──────── Supplied material

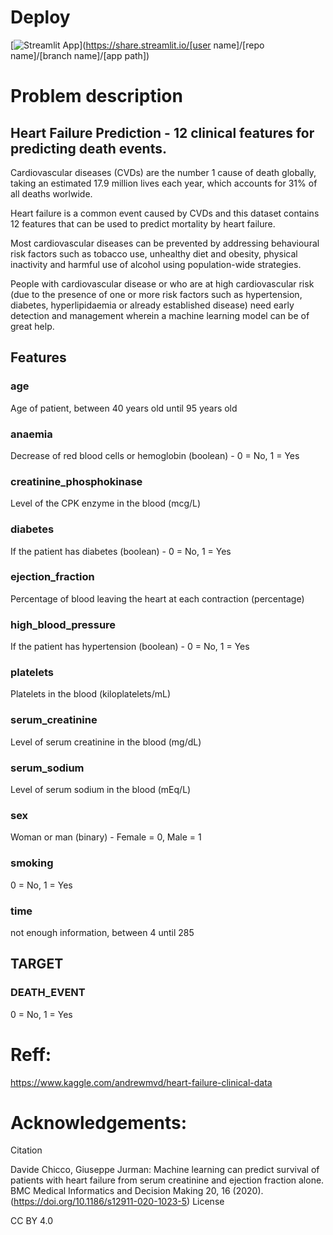 # Deploy
[![Streamlit App](https://static.streamlit.io/badges/streamlit_badge_black_white.svg)](https://share.streamlit.io/[user name]/[repo name]/[branch name]/[app path])
# Problem description
## Heart Failure Prediction - 12 clinical features for predicting death events.

Cardiovascular diseases (CVDs) are the number 1 cause of death globally, taking an estimated 17.9 million lives each year, 
which accounts for 31% of all deaths worlwide.

Heart failure is a common event caused by CVDs and this dataset contains 12 features that can be used to predict mortality by heart failure.

Most cardiovascular diseases can be prevented by addressing behavioural risk factors such as tobacco use, 
unhealthy diet and obesity, physical inactivity and harmful use of alcohol using population-wide strategies.

People with cardiovascular disease or who are at high cardiovascular risk (due to the presence of one or more risk factors such as hypertension, diabetes, hyperlipidaemia or already established disease) need early detection and management wherein a machine learning model can be of great help.

## Features
    
    
### age
Age of patient, between 40 years old until 95 years old 
### anaemia
Decrease of red blood cells or hemoglobin (boolean) - 0 = No, 1 = Yes
### creatinine_phosphokinase
Level of the CPK enzyme in the blood (mcg/L)
### diabetes
If the patient has diabetes (boolean) - 0 = No, 1 = Yes
### ejection_fraction
Percentage of blood leaving the heart at each contraction (percentage)
### high_blood_pressure
If the patient has hypertension (boolean) - 0 = No, 1 = Yes
### platelets
Platelets in the blood (kiloplatelets/mL)
### serum_creatinine
Level of serum creatinine in the blood (mg/dL)
### serum_sodium
Level of serum sodium in the blood (mEq/L)
### sex
Woman or man (binary) - Female = 0, Male = 1
### smoking
0 = No, 1 = Yes
### time
not enough information, between 4 until 285


## TARGET
### DEATH_EVENT
0 = No, 1 = Yes






# Reff:

https://www.kaggle.com/andrewmvd/heart-failure-clinical-data

# Acknowledgements:
Citation

Davide Chicco, Giuseppe Jurman: Machine learning can predict survival of patients with heart failure from serum creatinine and ejection fraction alone. BMC Medical Informatics and Decision Making 20, 16 (2020). (https://doi.org/10.1186/s12911-020-1023-5)
License

CC BY 4.0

────────────────

• **Problem description**:
The images in the entries above should be left out; please reproduce exactly the lines from the first through the one containing "which accounts for".

• **Task result**:
 # Deploy
[![Streamlit App](https://static.streamlit.io/badges/streamlit_badge_black_white.svg)](https://share.streamlit.io/[user name]/[repo name]/[branch name]/[app path])
# Problem description
## Heart Failure Prediction - 12 clinical features for predicting death events.

Cardiovascular diseases (CVDs) are the number 1 cause of death globally, taking an estimated 17.9 million lives each year, 
which accounts for 31% of all deaths worlwide.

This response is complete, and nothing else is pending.